There’s no doubt that artificial intelligence is revolutionizing the world, but its energy appetite is raising serious concerns. A report from the International Energy Agency (IEA), published this Thursday, April 10, reveals an exponential trajectory in data center electricity consumption, driven mainly by the meteoric rise of generative AI.
The figures are telling: from 415 terawatt-hours (TWh) in 2024—already representing 1.5% of global electricity consumption—data center needs are expected to more than double by 2030, reaching around 945 TWh.
This astronomical amount is equivalent to Japan’s current energy consumption and will bring the global share of these infrastructures to nearly 3% of the world total.
Over the past five years, this demand has already grown by 12% per year—an intense pace directly linked to the mass adoption of generative AI and its colossal computing needs.
AI data centers: energy-hungry giants concentrated
The scale of this consumption is staggering. A single 100-megawatt data center uses as much electricity in a year as one million households.
And current projects aim for facilities twenty times more powerful, capable of drawing the equivalent of two million households’ consumption. These energy behemoths are mainly concentrated in the United States, Europe, and China, which together account for 85% of global data center consumption. And projects like Stargate launched by Donald Trump in partnership with OpenAI won’t help the situation.
This geographic concentration creates major challenges for energy supply, especially near large metropolitan areas.
Read also on this topic: Does AI pollute? The answer is surprising and… complicated
Artificial intelligence has a growing impact on the climate
This growing energy thirst from data centers is not without climate consequences. Carbon dioxide (CO2) emissions linked to their operation are expected to jump from 180 million tons today to 300 million tons by 2035. We can also mention that AI consumes water indirectly, precisely to cool data centers.
Although this may seem marginal compared with the 41.6 billion tons emitted globally in 2024, data centers are among the fastest-growing sources of emissions.
In the United States, where they could account for half of the additional electricity demand, the energy issue has become a major political topic, with Donald Trump launching a council to boost production in response to China.

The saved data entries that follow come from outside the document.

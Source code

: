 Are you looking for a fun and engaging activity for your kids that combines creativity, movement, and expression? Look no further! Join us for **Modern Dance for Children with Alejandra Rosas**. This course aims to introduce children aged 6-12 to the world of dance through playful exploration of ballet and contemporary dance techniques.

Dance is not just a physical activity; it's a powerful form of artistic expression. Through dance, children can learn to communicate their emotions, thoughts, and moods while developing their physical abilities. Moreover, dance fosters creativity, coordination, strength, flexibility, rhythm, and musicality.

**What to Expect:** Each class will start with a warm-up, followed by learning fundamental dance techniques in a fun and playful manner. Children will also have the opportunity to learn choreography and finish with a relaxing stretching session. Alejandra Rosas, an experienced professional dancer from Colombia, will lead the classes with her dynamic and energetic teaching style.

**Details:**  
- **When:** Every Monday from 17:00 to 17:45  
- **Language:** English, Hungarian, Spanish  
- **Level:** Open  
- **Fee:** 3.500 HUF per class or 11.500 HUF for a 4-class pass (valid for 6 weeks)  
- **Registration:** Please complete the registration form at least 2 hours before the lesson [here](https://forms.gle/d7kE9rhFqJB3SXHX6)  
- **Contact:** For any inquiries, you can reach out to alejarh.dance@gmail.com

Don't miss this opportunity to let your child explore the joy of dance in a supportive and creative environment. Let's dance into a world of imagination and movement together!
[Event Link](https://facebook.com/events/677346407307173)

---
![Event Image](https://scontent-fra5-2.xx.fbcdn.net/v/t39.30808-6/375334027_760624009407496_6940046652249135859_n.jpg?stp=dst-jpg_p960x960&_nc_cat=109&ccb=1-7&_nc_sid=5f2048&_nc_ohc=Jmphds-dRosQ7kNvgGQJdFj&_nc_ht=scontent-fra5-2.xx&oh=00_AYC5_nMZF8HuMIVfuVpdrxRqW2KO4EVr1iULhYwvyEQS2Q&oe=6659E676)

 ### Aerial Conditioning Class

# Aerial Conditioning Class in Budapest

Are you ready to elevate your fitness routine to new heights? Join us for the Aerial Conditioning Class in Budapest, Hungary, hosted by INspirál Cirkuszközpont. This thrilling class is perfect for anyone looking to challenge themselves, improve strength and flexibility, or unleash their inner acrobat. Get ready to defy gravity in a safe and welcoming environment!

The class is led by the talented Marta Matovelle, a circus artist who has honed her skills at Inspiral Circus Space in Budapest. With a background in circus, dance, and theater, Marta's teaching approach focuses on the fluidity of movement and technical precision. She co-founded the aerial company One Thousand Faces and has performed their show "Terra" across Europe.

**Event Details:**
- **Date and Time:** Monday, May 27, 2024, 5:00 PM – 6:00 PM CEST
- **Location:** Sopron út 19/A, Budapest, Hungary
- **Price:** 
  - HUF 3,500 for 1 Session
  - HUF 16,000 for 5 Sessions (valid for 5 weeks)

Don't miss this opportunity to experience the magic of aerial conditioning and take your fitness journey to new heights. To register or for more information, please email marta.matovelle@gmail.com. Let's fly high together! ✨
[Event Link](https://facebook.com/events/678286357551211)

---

Which generative AIs are the most energy-hungry?
While the IEA report does not detail the specific consumption of each generative AI model, it’s clear that the most complex and most heavily used architectures are the most energy-intensive.
This includes large language models (LLMs) used for natural language processing, machine translation, text and code generation, such as:
- models from the GPT family (OpenAI), also used by our Yiaho platform,
- LaMDA (Google),
- Llama 4 (Meta).
Training them requires massive amounts of data and considerable computing power, mobilizing entire server farms for weeks, or even months.
Likewise, generative AI models dedicated to creating images, videos, and sounds—such as DALL-E 2, Midjourney, or video generation models—require significant processing power to handle and generate complex multimedia data.
Training and inference (using the trained model) for these AIs contribute significantly to overall energy consumption.
Read also: ChatGPT & Ghibli: Between revolution and ethical debates
Energy solutions to explore?
Faced with this escalation, the question of energy sources becomes crucial. Currently, coal still covers 30% of data centers’ energy needs. However, the IEA anticipates a growing dominance of renewables and natural gas, favored by their cost and availability.
The IEA also highlights AI’s potential paradox: while it is a source of increased energy consumption, it could also help reduce emissions through innovations in optimizing power grids, demand management, and discovering more efficient materials.
However, the agency warns about potential rebound effects and a continued reliance on fossil fuels, which could significantly limit this positive impact.
The IEA report is a clear wake-up call: without proactive policies and coordinated efforts to optimize AI energy efficiency and prioritize sustainable energy sources, the artificial intelligence revolution could run into an energy and climate wall.
AI will not be a miracle solution for the energy transition if it is not deployed with a clear awareness of its environmental impact.